======== RECORD SET ========

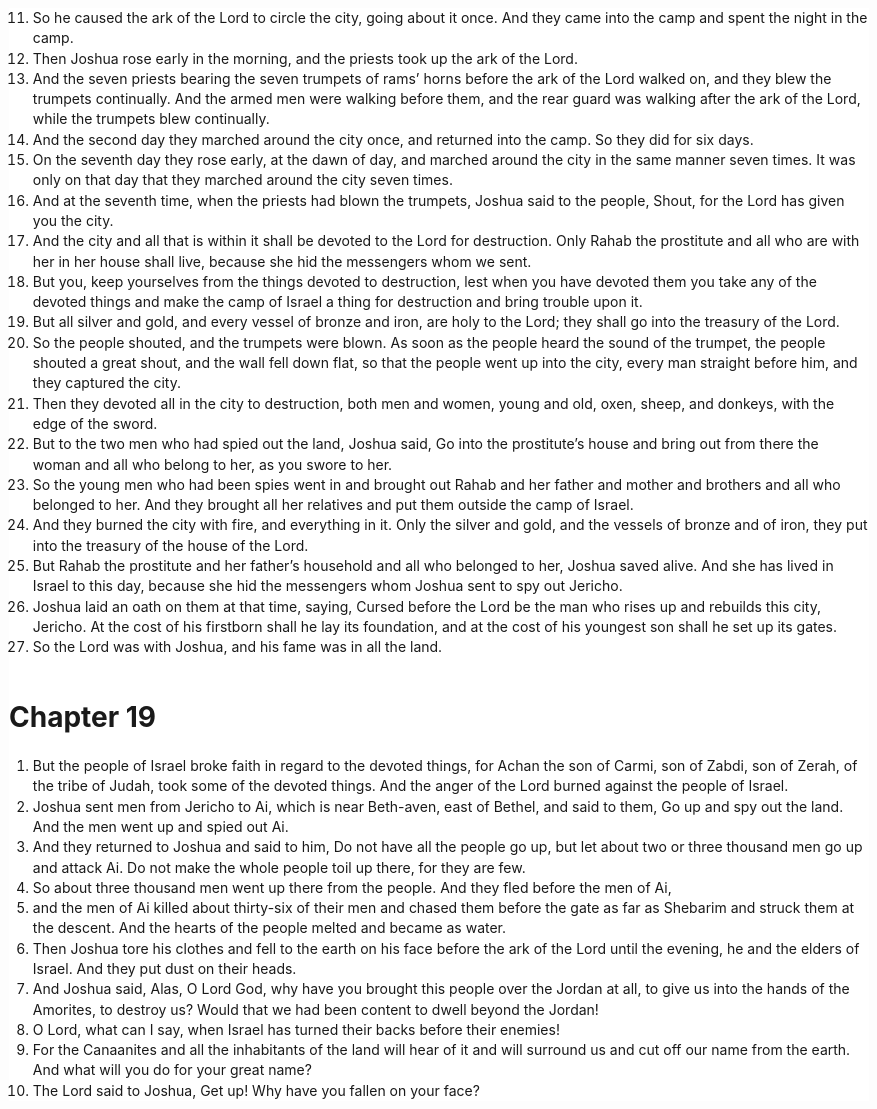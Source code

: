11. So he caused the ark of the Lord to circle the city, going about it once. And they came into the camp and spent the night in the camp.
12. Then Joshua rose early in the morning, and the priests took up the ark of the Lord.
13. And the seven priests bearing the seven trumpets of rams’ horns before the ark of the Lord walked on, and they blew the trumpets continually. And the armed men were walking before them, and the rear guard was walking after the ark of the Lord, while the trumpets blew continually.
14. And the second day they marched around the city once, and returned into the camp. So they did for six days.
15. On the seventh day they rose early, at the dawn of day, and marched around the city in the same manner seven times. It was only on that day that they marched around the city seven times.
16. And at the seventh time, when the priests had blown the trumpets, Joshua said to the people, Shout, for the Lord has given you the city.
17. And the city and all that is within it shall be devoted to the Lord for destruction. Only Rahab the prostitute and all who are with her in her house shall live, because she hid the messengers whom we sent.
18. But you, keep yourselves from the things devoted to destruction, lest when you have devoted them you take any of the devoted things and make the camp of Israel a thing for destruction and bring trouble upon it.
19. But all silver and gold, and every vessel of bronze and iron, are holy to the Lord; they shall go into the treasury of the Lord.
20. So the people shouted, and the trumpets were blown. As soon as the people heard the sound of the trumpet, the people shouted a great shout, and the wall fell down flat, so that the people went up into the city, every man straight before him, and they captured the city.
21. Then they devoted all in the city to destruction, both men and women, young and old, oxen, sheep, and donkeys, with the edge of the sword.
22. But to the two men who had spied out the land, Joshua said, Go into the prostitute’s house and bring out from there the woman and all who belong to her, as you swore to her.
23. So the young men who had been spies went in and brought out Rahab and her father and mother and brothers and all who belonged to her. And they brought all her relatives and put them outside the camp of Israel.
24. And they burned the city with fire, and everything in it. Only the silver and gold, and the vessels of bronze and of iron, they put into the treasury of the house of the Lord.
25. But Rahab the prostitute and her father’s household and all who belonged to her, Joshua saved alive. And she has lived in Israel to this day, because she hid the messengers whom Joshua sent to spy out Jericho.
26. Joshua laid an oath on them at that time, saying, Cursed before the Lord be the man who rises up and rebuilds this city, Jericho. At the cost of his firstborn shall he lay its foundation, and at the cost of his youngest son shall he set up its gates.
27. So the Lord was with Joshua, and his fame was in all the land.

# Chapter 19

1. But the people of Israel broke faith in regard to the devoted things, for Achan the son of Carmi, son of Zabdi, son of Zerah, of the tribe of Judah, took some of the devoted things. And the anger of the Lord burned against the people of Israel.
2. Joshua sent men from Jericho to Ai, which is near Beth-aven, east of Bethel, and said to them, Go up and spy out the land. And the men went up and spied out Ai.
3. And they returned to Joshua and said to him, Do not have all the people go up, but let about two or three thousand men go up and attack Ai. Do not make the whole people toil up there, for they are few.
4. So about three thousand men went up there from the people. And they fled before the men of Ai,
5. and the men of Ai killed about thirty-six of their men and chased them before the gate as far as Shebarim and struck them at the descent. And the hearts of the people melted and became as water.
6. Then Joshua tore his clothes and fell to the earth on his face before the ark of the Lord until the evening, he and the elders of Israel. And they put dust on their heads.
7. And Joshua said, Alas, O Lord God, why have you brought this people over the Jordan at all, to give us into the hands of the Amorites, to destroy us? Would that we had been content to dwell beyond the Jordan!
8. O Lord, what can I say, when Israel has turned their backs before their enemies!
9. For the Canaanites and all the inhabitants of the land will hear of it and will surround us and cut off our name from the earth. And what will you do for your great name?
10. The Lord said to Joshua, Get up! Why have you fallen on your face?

========
======== RECORD SET ========

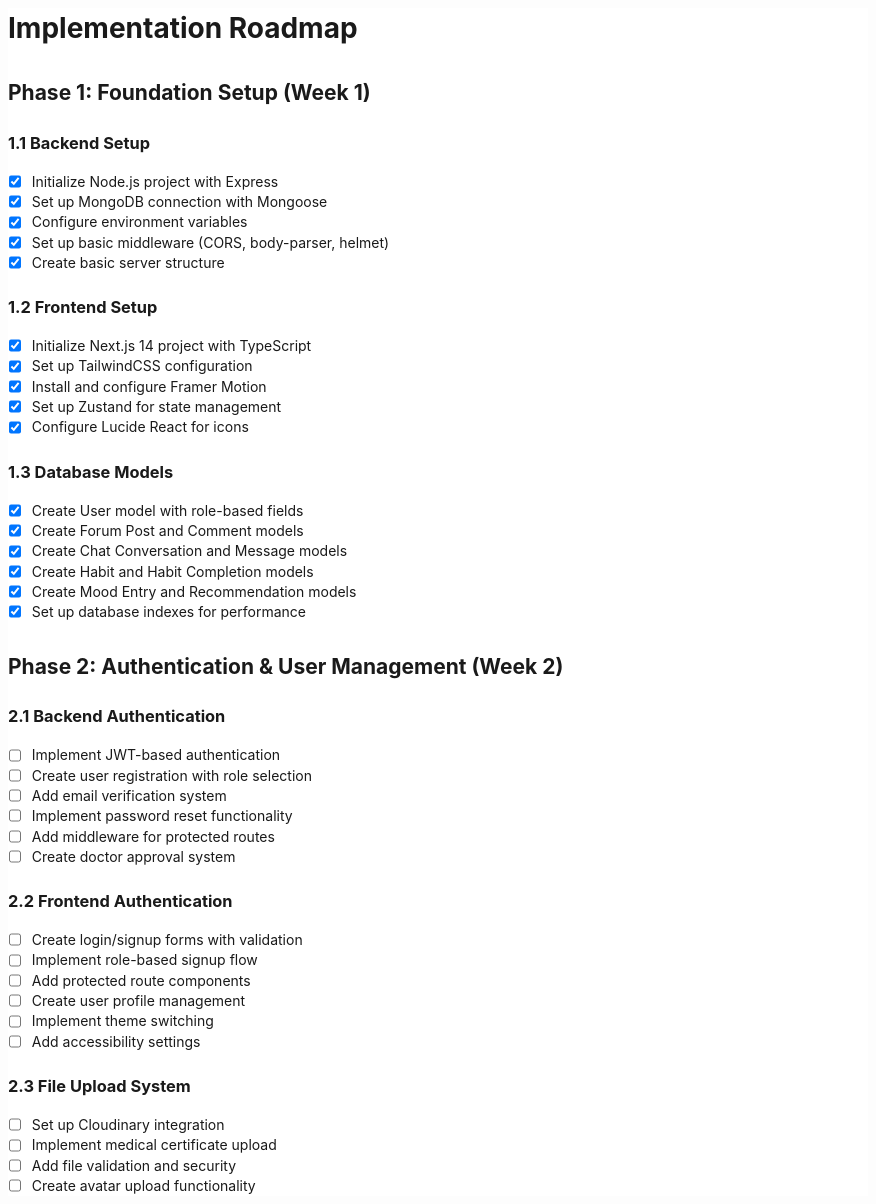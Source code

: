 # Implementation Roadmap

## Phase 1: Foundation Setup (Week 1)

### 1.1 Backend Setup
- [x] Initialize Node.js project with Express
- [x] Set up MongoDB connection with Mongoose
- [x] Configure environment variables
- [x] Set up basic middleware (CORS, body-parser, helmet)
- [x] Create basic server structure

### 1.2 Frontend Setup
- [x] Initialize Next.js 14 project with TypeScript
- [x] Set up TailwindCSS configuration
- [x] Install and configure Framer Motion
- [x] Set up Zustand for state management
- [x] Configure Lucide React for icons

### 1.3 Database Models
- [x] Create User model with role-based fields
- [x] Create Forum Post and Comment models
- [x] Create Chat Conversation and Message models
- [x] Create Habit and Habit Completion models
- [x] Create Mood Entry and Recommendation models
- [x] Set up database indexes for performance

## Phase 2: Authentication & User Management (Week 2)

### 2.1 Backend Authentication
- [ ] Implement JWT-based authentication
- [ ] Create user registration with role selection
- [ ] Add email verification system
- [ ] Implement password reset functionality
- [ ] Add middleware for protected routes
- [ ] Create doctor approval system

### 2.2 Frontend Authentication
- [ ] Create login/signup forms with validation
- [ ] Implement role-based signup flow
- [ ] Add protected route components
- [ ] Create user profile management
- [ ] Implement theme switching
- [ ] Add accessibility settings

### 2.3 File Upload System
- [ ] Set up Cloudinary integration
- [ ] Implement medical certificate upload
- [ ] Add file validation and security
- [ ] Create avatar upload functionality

========
======== RECORD SET ========

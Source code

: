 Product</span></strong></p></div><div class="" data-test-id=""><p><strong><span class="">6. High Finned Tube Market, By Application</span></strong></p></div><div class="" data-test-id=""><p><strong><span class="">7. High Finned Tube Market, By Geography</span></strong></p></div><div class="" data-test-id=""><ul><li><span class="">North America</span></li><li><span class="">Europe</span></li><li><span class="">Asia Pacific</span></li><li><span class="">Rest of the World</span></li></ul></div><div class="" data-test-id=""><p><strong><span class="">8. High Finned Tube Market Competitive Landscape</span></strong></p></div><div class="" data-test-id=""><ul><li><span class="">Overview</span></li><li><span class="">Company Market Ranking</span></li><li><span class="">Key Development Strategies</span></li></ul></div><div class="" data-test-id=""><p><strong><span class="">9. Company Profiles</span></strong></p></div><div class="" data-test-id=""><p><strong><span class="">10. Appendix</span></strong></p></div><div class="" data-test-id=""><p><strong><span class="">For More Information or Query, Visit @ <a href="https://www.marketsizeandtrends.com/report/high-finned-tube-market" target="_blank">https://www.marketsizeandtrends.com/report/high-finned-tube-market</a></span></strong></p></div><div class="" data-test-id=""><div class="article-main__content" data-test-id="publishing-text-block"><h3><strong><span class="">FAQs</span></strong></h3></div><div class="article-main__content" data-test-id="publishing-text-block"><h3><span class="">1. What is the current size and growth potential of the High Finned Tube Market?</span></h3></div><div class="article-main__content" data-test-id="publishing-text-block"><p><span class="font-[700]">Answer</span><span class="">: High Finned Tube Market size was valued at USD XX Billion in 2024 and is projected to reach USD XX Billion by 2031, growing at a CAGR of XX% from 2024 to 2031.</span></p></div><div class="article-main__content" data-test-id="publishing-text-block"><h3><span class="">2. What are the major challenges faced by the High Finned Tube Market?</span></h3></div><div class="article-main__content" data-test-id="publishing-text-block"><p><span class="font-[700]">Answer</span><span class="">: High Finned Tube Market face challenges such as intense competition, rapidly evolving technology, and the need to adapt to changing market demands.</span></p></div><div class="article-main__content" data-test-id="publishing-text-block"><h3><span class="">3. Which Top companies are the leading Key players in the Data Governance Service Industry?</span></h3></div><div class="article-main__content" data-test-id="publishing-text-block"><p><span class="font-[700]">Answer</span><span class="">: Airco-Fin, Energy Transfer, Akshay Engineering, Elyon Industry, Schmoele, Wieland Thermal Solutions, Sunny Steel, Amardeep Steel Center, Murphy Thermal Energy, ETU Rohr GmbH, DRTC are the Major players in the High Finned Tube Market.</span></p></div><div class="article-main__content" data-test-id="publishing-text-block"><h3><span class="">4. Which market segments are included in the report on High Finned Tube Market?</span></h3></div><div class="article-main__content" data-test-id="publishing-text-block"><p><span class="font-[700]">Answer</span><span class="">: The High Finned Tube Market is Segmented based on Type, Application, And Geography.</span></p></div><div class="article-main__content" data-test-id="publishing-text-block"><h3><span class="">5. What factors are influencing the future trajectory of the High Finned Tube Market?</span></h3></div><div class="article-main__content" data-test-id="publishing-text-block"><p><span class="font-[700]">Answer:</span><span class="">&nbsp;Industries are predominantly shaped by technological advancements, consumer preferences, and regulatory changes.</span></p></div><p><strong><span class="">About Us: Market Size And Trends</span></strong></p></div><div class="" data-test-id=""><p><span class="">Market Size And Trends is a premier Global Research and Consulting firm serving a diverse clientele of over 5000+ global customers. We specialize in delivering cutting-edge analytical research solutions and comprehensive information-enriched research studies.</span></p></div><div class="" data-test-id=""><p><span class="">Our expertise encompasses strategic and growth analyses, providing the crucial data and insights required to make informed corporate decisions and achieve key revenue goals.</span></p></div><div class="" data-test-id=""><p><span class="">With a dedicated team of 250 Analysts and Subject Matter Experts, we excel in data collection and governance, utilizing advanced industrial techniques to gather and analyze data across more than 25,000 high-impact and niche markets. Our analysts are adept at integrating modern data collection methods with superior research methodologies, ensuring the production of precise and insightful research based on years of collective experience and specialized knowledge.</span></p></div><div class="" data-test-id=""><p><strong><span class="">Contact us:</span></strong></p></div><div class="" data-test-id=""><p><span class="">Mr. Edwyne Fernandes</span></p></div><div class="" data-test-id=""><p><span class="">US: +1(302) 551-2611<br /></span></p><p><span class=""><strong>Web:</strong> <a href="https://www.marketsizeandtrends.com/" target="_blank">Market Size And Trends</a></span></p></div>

========

Transcribe the lines above between the line holding "- [ ] Implement medical certificate upload" and the line holding "- [ ] Create avatar upload functionality", inclusive, exactly as they stand and with nothing added.

- [ ] Implement medical certificate upload
- [ ] Add file validation and security
- [ ] Create avatar upload functionality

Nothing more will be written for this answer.